Ethiopia is suffering from a shortage of qualified health professionals with less than 20 medical anaesthetists. The vast majority of anaesthetic service is provided by non‐medical anaesthetist who have completed a 3 year BSc degree without a nursing background. HVO in partnership with Addis Ababa University established a Masters Programme in 2010 to provide an opportunity to improve quality of care by bringing students up to date with current practice and provide additional clinical skills. Training and support is also provided to the local lecturers in view of having them independently run the programme in the future.
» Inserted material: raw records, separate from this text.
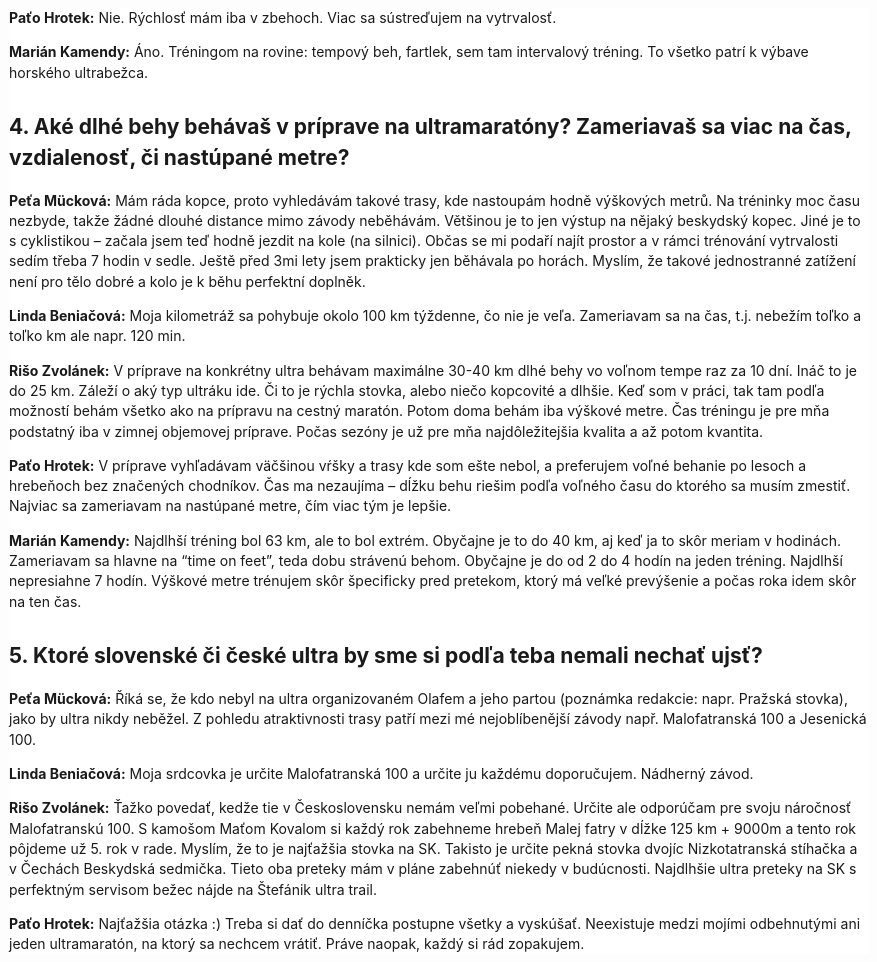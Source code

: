 **Paťo Hrotek:** Nie. Rýchlosť mám iba v zbehoch. Viac sa sústreďujem na vytrvalosť.

**Marián Kamendy:** Áno. Tréningom na rovine: tempový beh, fartlek, sem tam intervalový tréning. To všetko patrí k výbave horského ultrabežca.

## 4\. Aké dlhé behy behávaš v príprave na ultramaratóny? Zameriavaš sa viac na čas, vzdialenosť, či nastúpané metre?

**Peťa Mücková:** Mám ráda kopce, proto vyhledávám takové trasy, kde nastoupám hodně výškových metrů. Na tréninky moc času nezbyde, takže žádné dlouhé distance mimo závody neběhávám. Většinou je to jen výstup na nějaký beskydský kopec. Jiné je to s cyklistikou – začala jsem teď hodně jezdit na kole (na silnici). Občas se mi podaří najít prostor a v rámci trénování vytrvalosti sedím třeba 7 hodin v sedle. Ještě před 3mi lety jsem prakticky jen běhávala po horách. Myslím, že takové jednostranné zatížení není pro tělo dobré a kolo je k běhu perfektní doplněk.

**Linda Beniačová:** Moja kilometráž sa pohybuje okolo 100 km týždenne, čo nie je veľa. Zameriavam sa na čas, t.j. nebežím toľko a toľko km ale napr. 120 min.

**Rišo Zvolánek:** V príprave na konkrétny ultra behávam maximálne 30-40 km dlhé behy vo voľnom tempe raz za 10 dní. Ináč to je do 25 km. Záleží o aký typ ultráku ide. Či to je rýchla stovka, alebo niečo kopcovité a dlhšie. Keď som v práci, tak tam podľa možností behám všetko ako na prípravu na cestný maratón. Potom doma behám iba výškové metre. Čas tréningu je pre mňa podstatný iba v zimnej objemovej príprave. Počas sezóny je už pre mňa najdôležitejšia kvalita a až potom kvantita.

**Paťo Hrotek:** V príprave vyhľadávam väčšinou vŕšky a trasy kde som ešte nebol, a preferujem voľné behanie po lesoch a hrebeňoch bez značených chodníkov. Čas ma nezaujíma – dĺžku behu riešim podľa voľného času do ktorého sa musím zmestiť. Najviac sa zameriavam na nastúpané metre, čím viac tým je lepšie.

**Marián Kamendy:** Najdlhší tréning bol 63 km, ale to bol extrém. Obyčajne je to do 40 km, aj keď ja to skôr meriam v hodinách. Zameriavam sa hlavne na “time on feet”, teda dobu strávenú behom. Obyčajne je do od 2 do 4 hodín na jeden tréning. Najdlhší nepresiahne 7 hodín. Výškové metre trénujem skôr špecificky pred pretekom, ktorý má veľké prevýšenie a počas roka idem skôr na ten čas.

## 5\. Ktoré slovenské či české ultra by sme si podľa teba nemali nechať ujsť?

**Peťa Mücková:** Říká se, že kdo nebyl na ultra organizovaném Olafem a jeho partou (poznámka redakcie: napr. Pražská stovka), jako by ultra nikdy neběžel. Z pohledu atraktivnosti trasy patří mezi mé nejoblíbenější závody např. Malofatranská 100 a Jesenická 100.

**Linda Beniačová:** Moja srdcovka je určite Malofatranská 100 a určite ju každému doporučujem. Nádherný závod.

**Rišo Zvolánek:** Ťažko povedať, kedže tie v Československu nemám veľmi pobehané. Určite ale odporúčam pre svoju náročnosť Malofatranskú 100. S kamošom Maťom Kovalom si každý rok zabehneme hrebeň Malej fatry v dĺžke 125 km + 9000m a tento rok pôjdeme už 5. rok v rade. Myslím, že to je najťažšia stovka na SK. Takisto je určite pekná stovka dvojíc Nizkotatranská stíhačka a v Čechách Beskydská sedmička. Tieto oba preteky mám v pláne zabehnúť niekedy v budúcnosti. Najdlhšie ultra preteky na SK s perfektným servisom bežec nájde na Štefánik ultra trail.

**Paťo Hrotek:** Najťažšia otázka :) Treba si dať do denníčka postupne všetky a vyskúšať. Neexistuje medzi mojími odbehnutými ani jeden ultramaratón, na ktorý sa nechcem vrátiť. Práve naopak, každý si rád zopakujem.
The Black Lion Hospital is the main referral centre for Ethiopia offering cardiothoracic, neurosurgery, ENT, urology, gynaecology, orthopaedics, paediatric and general surgery. The anaesthetic team consists of masters students working in pairs and a couple of BSc students whom they instruct. The students rotate through the different specialities. During my time there, they were covering gynaecology, urology and orthopaedic theatres. I focused on improving their skills in regional anaesthesia and discussed patient related topics including management of potential massive bleed, patient positioning, management of intra-op arrhythmias and haemodynamic instability, management of thyrotoxicosis and thyroid storm. It would be beneficial for future volunteers to know which theatres they will be assigned to so they can better prepare suitable equipment and teaching plans.

The students seemed confident and knowledgeable in certain areas but then struggle with a relatively simple task or anaesthetic management plan. Previous volunteer reports mentioned the lack of planning and preparation and I agree with this. I was there at the end of their masters programme and was expecting them to be slicker and more confident. Part of the problem was that the pre-op assessment was carried out in the holding bay or even in theatre. Reassuringly the students tells me that this was not their common practice as they would normally see their patients the day before but this system was not implemented in Black Lion Hospital. Overall I was still impressed by the students and find them to be better than the non-medical anaesthetist I have come across elsewhere.

I found the local consultant and resident anaesthetists to be friendly and engaging. They were willing to help the students if asked. They also have access to a nerve stimulator and glidescope and would share the equipment for teaching purposes. Additional drugs and equipment may also be kept in the theatre manager's office. For example we were able to get propofol for a specific case and fentanyl when 'officially' there were none available. However, volunteers should be familiar with using halothane (with no end tidal monitoring) and ketamine which is the main anaesthetic agents.

As I arrived at the end of the masters programme, the syllabus had already been covered. I was initially not given lecture topics for the weekly Friday morning didactic teaching sessions. I ended up delivering lectures on poisoning, burns and trauma management as well as mechanical ventilation at the students' request. They were preparing for their final examination and some wanted help with practice exam questions. The final exam was a multiple choice question (MCQ) paper. I was able to contribute to the bank of MCQs based on my lecture topics. The individual student evaluations given by the HVO volunteers was also taken into account.

Overall I had a positive experience. I not only contributed to the Masters Programme but have learnt tremendously from my experience. Teaching is my passion and I strive to improve my teaching skills. It was particularly challenging pitching at the right level to these knowledgeable students especially as English was not their mother tongue. I gained more exposure in using halothane which would benefit me in my future endeavour working in developing world. I learnt new techniques from the students including the use of neostigmine in neuroxial block. Although there are room for improvements I think this is essentially a good programme and would recommend it. I am grateful to SEA UK for awarding me the Myerson Award which funded my trip.